We first verified the feasibility of the system through gel electrophoresis. As shown in Fig. S1 (ESI†), the nucleic acid probe was successfully constructed (Lane 1), and its structure remained stable after the addition of Exo III (Lane 2). The reporter strand band appeared upon the addition of the target (Lane 3) and disappeared in the presence of Exo III (Lane 4). Furthermore, as shown in Fig. S2 (ESI†), the probe retained its structural integrity after multiple dissipation-reset cycles, confirming its high stability and reusability. These results collectively demonstrate that the probe specifically recognizes the target, triggers the release of the reporter strand, and undergoes efficient enzymatic resetting without degradation of the probe structure itself.

We next conducted fluorescence kinetic experiments, starting with the optimization of the enzyme concentration in the NSNAP-III system. The results showed that at low Exo III concentrations, the consumption rate of high-concentration targets was slower. When the Exo III concentration exceeded 250 U mL⁻¹, the target reacted with the probe to produce a distinct signal and was consumed in a shorter time. Therefore, we finally determined the optimal concentration of Exo III to be 250 U mL⁻¹, which can ensure both a distinct signal and a shorter run time of the NSNAP (Fig.

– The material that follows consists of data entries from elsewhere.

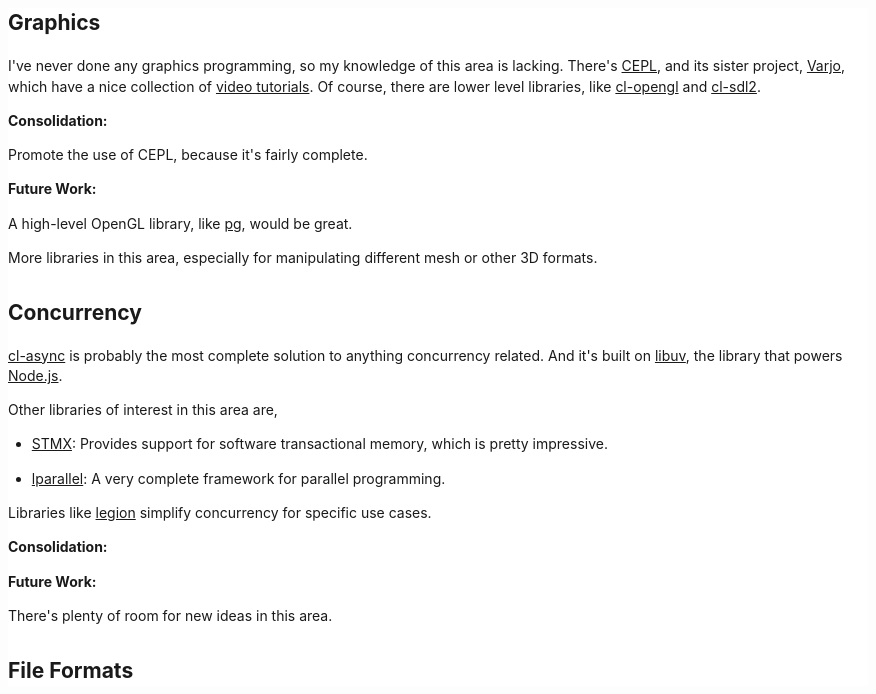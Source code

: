 ## Graphics

I've never done any graphics programming, so my knowledge of this area is
lacking. There's [CEPL][cepl], and its sister project, [Varjo][varjo], which
have a nice collection of [video tutorials][cepl-video]. Of course, there are
lower level libraries, like [cl-opengl][opengl] and [cl-sdl2][sdl].

<div class="recommendations">
  <div class="consolidation">

**Consolidation:**

Promote the use of CEPL, because it's fairly complete.

  </div>
  <div class="future">

**Future Work:**

A high-level OpenGL library, like [pg][pg], would be great.

More libraries in this area, especially for manipulating different mesh or other
3D formats.

  </div>
</div>

## Concurrency

[cl-async][async] is probably the most complete solution to anything concurrency
related. And it's built on [libuv][uv], the library that powers [Node.js][node].

Other libraries of interest in this area are,

* [STMX][stmx]: Provides support for software transactional memory, which is
  pretty impressive.

* [lparallel][lpara]: A very complete framework for parallel programming.

Libraries like [legion][legion] simplify concurrency for specific use cases.

<div class="recommendations">
  <div class="consolidation">

**Consolidation:**



  </div>
  <div class="future">

**Future Work:**

There's plenty of room for new ideas in this area.

  </div>
</div>

## File Formats


  [sotu]: https://github.com/Gabriel439/post-rfc/blob/master/sotu.md
  [sotu-hn]: https://news.ycombinator.com/item?id=10071535
  [fare]: http://fare.livejournal.com/169346.html
[clack]: http://clacklisp.org/
[caveman]: http://8arrow.org/caveman/
[ningle]: http://8arrow.org/ningle/
[lucerne]: http://eudoxia.me/lucerne/
[woo]: https://github.com/fukamachi/woo
[hunchentoot]: http://weitz.de/hunchentoot/
[libev]: http://software.schmorp.de/pkg/libev.html
[clack-errors]: https://github.com/eudoxia0/clack-errors
[parenscript]: https://github.com/vsedach/Parenscript
[jscl]: https://github.com/davazp/jscl
[cl-launch]: https://github.com/luismbo/cl-launch
[roswell]: https://github.com/snmsts/roswell
[codex-ros]: https://github.com/CommonDoc/codex/blob/df9d478d1688e18bfe564038f86fbbcb35dcbdac/roswell/codex.ros
[travis]: https://travis-ci.org/
[cl-travis]: https://github.com/luismbo/cl-travis
[coveralls]: https://coveralls.io/
[cl-coveralls]: https://github.com/fukamachi/cl-coveralls
[circle]: https://circleci.com/
[ros-travis]: https://github.com/snmsts/roswell/wiki/Using-with-Travis-CI
[commonqt]: https://github.com/commonqt/commonqt
[qtools]: http://shinmera.github.io/qtools/
[smoke]: https://techbase.kde.org/Development/Languages/Smoke
[qt-libs]: https://github.com/Shinmera/qt-libs
[gtk]: https://github.com/crategus/cl-cffi-gtk
[antik]: https://www.common-lisp.net/project/antik/
[gsl]: http://www.gnu.org/software/gsl/
[msi]: http://www.msi.co.jp/english/
[mmaul]: https://github.com/mmaul
[clml]: https://github.com/mmaul/clml
[clml-tutorial]: https://mmaul.github.io/clml.tutorials//2015/08/08/CLML-Time-Series-Part-1.html
[scipy]: http://www.scipy.org/
[numpy]: http://www.numpy.org/
[fad]: http://weitz.de/cl-fad/
[osicat]: https://common-lisp.net/project/osicat/
[log4cl]: http://quickdocs.org/log4cl/
[vom]: https://github.com/orthecreedence/vom/
[t-types]: https://github.com/m2ym/trivial-types
[interval-types]: https://common-lisp.net/project/cdr/document/5/extra-num-types.html
[5am]: http://quickdocs.org/fiveam/
[prove]: https://github.com/fukamachi/prove
[async]: http://orthecreedence.github.io/cl-async/
[uv]: https://github.com/joyent/libuv
[node]: https://nodejs.org/
[stmx]: http://stmx.org/
[lpara]: http://lparallel.org/
[legion]: https://github.com/fukamachi/legion
[rtd]: https://readthedocs.org/
[quickdocs]: http://quickdocs.org/
[codex]: https://github.com/CommonDoc/codex
[commondoc]: http://commondoc.github.io/
[uni]: http://weitz.de/cl-unicode/
[criterion]: https://hackage.haskell.org/package/criterion
[esrap]: http://quickdocs.org/esrap/
[proc-parse]: https://github.com/fukamachi/proc-parse
[jonathan]: https://github.com/Rudolph-Miller/jonathan
[plump]: https://github.com/Shinmera/plump
[yason]: http://quickdocs.org/yason
[cl-yaml]: https://github.com/eudoxia0/cl-yaml
[cl-csv]: http://quickdocs.org/cl-csv
[ql]: https://www.quicklisp.org
[qlot]: https://github.com/fukamachi/qlot
[dbi]: https://github.com/fukamachi/cl-dbi
[sxql]: https://github.com/fukamachi/sxql
[sql-parameter]: http://blog.codinghorror.com/give-me-parameterized-sql-or-give-me-death/
[crane]: https://github.com/eudoxia0/crane
[integral]: https://github.com/fukamachi/integral
[cepl]: https://github.com/cbaggers/cepl
[varjo]: https://github.com/cbaggers/varjo
[cepl-video]: https://www.youtube.com/playlist?list=PL2VAYZE_4wRKKr5pJzfYD1w4tKCXARs5y
[opengl]: http://quickdocs.org/cl-opengl/
[sdl]: https://github.com/lispgames/cl-sdl2
[pg]: https://github.com/fogleman/pg
[slime]: https://common-lisp.net/project/slime/
[sly]: https://github.com/capitaomorte/sly
[atom]: https://atom.io/
[github-repos]: http://planet.lisp.org/github.atom
[news]: http://www.newsbeuter.org/
[ltk]: http://www.peter-herth.de/ltk/
[clisp]: http://www.clisp.org/
[sbcl]: http://www.sbcl.org/
[ccl]: http://ccl.clozure.com/
[ecl]: https://common-lisp.net/project/ecl/
[abcl]: https://common-lisp.net/project/ecl/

S3, ESI†). As shown in Fig. 2E, the area under the fluorescence kinetic curves for NSNAP-III detecting different target concentrations exhibited excellent linearity (Fig. 2F, R² = 0.99). Notably, NSNAP-III could detect target molecules at concentrations up to 250 times higher than that of its own, achieving a detection range spanning up to 5000-fold, significantly surpassing the performance of conventional affinity probes.

To evaluate the applicability of varying nucleic acid probe concentrations in the NSNAP-III system, we adjusted the probe concentration between 100 and 500 nM while maintaining a fixed target concentration of 1 μM. For consistent comparison across different conditions, fluorescence curves were normalized using min–max scaling, setting the minimum and maximum average fluorescence values to 0% and 100%, respectively. This normalization approach minimized baseline variability and enabled direct comparison of the kinetic curve profiles. Fig. 2G shows that fluorescence kinetic curves for different probe concentrations responded consistently to the same target concentration after normalization. Furthermore, when using nucleic acid probes at various concentrations, NSNAP-III detected targets across a range of 10 nM to 50 μM. The area under the fluorescence curve exhibited a strong linear correlation with target concentration (Fig. S4, ESI†). This indicates that the nucleic acid probes in NSNAP-III have wide concentration applicability.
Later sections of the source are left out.